No endpoint is marked selected on failure. None of the endpoints.available[].selected flags are true because no endpoint actually served a 200.
Internal-error masking still applies. Responses with a 500 status are scrubbed to a generic message, and modelgates_metadata is omitted from those envelopes by design — we don't surface internal routing details on errors whose cause is already hidden. Other 5xx classes (502, 503, 504, 529) still include the metadata when the client opted in.
Some failure modes won't carry it. Authentication / rate-limit failures and other errors that fire before the router has usable routing state (for example, validation rejections at the API edge) will not include the field. If you need post-mortem routing context for a request that completed past the API edge but before the router materialised state, fetch the generation record via GET /api/v1/generation using the X-Generation-Id response header.

Stability

Router metadata is experimental.
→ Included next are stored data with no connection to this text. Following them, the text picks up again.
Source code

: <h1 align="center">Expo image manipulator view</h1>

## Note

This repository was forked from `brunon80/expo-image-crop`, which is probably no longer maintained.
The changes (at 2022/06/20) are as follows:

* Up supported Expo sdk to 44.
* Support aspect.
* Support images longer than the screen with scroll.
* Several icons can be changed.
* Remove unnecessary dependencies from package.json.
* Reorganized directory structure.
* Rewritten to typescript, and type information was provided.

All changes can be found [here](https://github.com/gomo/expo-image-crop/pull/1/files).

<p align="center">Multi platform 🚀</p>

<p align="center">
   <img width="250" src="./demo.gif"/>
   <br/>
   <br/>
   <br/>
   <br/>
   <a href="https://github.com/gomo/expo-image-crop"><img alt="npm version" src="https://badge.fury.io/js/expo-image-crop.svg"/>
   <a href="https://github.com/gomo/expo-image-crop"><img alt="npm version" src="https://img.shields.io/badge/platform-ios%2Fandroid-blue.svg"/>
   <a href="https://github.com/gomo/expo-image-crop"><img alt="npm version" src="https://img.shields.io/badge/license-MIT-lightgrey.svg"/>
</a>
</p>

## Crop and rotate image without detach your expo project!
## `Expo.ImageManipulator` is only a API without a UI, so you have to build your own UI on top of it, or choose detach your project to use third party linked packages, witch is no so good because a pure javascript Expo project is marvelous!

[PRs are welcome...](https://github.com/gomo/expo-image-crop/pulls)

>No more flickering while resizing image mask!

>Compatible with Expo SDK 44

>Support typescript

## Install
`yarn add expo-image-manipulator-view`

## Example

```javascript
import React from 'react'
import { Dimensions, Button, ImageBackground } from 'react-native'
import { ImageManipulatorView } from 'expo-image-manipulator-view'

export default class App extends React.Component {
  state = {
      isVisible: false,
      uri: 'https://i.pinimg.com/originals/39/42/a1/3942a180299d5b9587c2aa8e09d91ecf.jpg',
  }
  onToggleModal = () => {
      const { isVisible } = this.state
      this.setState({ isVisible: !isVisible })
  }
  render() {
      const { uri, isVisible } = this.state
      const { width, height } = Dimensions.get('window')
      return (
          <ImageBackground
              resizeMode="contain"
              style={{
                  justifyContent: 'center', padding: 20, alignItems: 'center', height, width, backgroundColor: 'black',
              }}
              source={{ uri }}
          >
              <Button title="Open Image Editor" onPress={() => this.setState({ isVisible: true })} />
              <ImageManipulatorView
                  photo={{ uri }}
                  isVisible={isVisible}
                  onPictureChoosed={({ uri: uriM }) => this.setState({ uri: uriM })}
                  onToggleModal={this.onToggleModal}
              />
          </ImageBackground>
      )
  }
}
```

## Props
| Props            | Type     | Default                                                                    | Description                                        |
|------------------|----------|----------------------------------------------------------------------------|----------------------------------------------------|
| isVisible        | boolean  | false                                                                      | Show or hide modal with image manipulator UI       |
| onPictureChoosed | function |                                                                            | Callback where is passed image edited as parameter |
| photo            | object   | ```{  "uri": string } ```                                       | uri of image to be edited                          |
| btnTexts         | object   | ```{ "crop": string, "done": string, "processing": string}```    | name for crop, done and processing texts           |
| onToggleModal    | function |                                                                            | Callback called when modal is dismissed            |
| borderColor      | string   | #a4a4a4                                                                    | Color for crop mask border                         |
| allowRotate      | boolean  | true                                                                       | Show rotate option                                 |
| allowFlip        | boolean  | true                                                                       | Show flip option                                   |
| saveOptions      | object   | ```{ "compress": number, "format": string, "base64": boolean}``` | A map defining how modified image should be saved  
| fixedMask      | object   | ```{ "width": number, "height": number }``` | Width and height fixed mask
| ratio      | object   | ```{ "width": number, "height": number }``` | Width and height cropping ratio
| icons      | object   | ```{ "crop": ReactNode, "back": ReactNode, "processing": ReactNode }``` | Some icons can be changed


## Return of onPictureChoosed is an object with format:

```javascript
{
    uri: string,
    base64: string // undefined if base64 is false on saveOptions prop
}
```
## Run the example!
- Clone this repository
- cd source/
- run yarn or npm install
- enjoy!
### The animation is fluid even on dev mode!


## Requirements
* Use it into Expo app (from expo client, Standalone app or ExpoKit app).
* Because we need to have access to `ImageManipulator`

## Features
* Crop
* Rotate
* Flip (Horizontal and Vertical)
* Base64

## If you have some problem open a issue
The modelgates_metadata response shape is unstable — fields and pipeline stage types may be added, renamed, removed, or change semantics at any time, without a deprecation cycle. Treat the payload as best-effort debugging telemetry, not as a stable contract.

The X-ModelGates-Experimental-Metadata opt-in header is the supported way to enable the feature, but the header name and accepted values may also change while the feature is experimental.

If you consume the field in code, decode it permissively (treat unknown fields and stage types as opaque) and be prepared to update on every release.